- [Task details] Give an exact copy of the line that has "### Generation Logic" and of every line below it, through the last, with nothing else.
*** Opening Supplied data ***
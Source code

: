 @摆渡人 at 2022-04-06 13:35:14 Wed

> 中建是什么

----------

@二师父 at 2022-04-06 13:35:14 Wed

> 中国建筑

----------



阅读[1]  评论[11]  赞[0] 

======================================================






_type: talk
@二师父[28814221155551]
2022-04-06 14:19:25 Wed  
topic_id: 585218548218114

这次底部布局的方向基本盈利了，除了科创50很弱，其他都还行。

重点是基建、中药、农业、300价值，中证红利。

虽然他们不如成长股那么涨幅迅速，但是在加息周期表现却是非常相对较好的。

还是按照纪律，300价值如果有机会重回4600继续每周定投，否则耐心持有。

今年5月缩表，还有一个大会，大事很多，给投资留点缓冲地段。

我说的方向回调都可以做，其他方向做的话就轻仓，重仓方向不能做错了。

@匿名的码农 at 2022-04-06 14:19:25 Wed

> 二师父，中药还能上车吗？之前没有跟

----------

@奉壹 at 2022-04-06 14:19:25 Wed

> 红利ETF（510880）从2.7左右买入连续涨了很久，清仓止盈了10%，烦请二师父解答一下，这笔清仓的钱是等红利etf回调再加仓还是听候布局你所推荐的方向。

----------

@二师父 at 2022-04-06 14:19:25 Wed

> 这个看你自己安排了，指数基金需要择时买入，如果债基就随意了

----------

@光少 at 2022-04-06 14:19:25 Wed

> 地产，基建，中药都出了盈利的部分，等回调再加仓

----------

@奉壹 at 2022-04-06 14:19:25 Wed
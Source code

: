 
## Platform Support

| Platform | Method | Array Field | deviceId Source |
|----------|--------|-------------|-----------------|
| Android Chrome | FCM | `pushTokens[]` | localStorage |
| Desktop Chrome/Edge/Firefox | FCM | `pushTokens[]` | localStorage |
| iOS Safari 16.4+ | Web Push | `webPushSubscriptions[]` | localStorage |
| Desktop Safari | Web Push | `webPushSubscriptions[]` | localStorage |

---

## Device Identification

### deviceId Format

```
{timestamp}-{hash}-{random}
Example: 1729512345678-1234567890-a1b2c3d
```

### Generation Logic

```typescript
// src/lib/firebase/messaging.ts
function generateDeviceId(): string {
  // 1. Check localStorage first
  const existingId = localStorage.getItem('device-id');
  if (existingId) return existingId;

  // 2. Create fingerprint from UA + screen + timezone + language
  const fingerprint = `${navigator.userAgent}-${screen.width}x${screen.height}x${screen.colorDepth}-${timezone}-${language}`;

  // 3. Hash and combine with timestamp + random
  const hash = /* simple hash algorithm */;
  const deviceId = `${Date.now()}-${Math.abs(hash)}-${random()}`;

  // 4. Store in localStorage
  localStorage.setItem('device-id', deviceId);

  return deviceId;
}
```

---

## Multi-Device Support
*** Closing Supplied data ***
- [Solved problem]
### Generation Logic

```typescript
// src/lib/firebase/messaging.ts
function generateDeviceId(): string {
  // 1. Check localStorage first
  const existingId = localStorage.getItem('device-id');
  if (existingId) return existingId;

  // 2. Create fingerprint from UA + screen + timezone + language
  const fingerprint = `${navigator.userAgent}-${screen.width}x${screen.height}x${screen.colorDepth}-${timezone}-${language}`;

  // 3. Hash and combine with timestamp + random
  const hash = /* simple hash algorithm */;
  const deviceId = `${Date.now()}-${Math.abs(hash)}-${random()}`;

  // 4. Store in localStorage
  localStorage.setItem('device-id', deviceId);

  return deviceId;
}
```

---

## Multi-Device Support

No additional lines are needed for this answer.